Saved entries:
----------
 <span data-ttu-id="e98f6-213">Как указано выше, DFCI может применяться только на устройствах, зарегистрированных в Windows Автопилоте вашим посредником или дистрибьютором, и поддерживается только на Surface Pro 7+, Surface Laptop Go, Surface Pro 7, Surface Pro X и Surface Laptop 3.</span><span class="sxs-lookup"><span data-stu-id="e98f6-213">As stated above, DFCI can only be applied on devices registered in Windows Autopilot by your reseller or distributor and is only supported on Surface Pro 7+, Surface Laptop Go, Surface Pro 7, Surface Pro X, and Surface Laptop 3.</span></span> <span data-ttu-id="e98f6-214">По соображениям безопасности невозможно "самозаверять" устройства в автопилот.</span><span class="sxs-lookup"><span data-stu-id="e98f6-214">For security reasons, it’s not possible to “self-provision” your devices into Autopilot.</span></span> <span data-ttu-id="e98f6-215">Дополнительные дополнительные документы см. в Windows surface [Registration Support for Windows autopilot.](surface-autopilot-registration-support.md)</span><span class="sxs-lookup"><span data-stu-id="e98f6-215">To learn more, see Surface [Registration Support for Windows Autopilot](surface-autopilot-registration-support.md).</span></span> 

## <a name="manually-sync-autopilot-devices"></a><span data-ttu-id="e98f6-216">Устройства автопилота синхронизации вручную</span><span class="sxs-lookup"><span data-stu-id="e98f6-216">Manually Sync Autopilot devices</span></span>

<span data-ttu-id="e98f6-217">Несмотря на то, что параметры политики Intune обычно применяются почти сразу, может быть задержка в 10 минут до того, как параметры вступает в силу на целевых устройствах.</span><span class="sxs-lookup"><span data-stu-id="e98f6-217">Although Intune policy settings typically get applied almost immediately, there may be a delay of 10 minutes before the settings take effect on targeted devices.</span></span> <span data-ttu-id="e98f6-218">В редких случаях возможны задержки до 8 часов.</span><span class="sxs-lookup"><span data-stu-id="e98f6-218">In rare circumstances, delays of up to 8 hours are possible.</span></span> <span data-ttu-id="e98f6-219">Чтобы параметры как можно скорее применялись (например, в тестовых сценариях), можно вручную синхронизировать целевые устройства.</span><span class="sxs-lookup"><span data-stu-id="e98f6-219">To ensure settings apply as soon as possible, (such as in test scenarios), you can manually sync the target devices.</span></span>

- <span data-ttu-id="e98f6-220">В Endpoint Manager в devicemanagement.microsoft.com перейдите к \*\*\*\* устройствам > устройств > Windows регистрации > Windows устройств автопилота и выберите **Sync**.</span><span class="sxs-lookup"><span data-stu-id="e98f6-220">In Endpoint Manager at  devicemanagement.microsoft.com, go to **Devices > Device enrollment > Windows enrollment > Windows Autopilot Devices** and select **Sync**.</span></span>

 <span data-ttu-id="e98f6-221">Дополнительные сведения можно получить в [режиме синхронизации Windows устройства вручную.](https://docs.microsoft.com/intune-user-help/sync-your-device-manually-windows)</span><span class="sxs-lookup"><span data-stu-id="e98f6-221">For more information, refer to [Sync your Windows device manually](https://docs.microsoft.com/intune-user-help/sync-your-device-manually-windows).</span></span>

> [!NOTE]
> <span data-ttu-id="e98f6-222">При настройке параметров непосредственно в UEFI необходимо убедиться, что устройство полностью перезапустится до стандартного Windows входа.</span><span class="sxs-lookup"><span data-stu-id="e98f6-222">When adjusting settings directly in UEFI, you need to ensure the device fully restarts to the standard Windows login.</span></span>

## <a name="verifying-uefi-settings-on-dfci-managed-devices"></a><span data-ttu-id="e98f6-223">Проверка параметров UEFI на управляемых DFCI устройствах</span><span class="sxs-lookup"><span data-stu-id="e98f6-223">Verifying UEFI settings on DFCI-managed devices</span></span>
----------
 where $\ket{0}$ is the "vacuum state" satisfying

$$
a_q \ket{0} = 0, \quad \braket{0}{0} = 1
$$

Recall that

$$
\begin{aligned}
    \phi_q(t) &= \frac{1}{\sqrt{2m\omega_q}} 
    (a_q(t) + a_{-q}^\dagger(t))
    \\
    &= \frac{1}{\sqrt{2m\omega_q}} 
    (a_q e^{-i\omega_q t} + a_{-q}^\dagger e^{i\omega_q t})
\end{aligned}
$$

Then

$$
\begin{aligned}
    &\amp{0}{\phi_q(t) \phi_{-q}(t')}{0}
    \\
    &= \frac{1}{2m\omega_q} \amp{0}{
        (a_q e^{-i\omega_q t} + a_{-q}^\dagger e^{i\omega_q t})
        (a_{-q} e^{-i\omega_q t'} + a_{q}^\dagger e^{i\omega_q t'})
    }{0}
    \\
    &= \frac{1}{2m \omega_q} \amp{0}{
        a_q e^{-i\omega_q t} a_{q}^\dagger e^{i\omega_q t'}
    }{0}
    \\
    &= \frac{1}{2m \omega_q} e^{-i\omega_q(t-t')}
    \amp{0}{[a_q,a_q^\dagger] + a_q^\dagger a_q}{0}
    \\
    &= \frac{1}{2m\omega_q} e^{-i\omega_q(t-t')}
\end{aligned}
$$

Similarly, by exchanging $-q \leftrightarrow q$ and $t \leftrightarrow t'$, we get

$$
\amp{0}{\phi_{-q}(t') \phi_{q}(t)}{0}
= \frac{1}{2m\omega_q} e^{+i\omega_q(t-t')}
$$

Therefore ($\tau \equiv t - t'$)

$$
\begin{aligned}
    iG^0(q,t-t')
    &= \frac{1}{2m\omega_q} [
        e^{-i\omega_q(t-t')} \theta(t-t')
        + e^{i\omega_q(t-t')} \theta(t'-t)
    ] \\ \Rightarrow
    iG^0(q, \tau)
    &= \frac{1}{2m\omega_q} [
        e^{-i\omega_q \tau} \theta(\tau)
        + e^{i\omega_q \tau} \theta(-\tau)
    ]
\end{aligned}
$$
----------
EXERCISE.
Given the records above, reproduce precisely and only the lines between the line holding "сведения можно получить" and the line holding "standard Windows login.</span></span>", inclusive.

OUTPUT OF THE TASK.
 <span data-ttu-id="e98f6-221">Дополнительные сведения можно получить в [режиме синхронизации Windows устройства вручную.](https://docs.microsoft.com/intune-user-help/sync-your-device-manually-windows)</span><span class="sxs-lookup"><span data-stu-id="e98f6-221">For more information, refer to [Sync your Windows device manually](https://docs.microsoft.com/intune-user-help/sync-your-device-manually-windows).</span></span>

> [!NOTE]
> <span data-ttu-id="e98f6-222">При настройке параметров непосредственно в UEFI необходимо убедиться, что устройство полностью перезапустится до стандартного Windows входа.</span><span class="sxs-lookup"><span data-stu-id="e98f6-222">When adjusting settings directly in UEFI, you need to ensure the device fully restarts to the standard Windows login.</span></span>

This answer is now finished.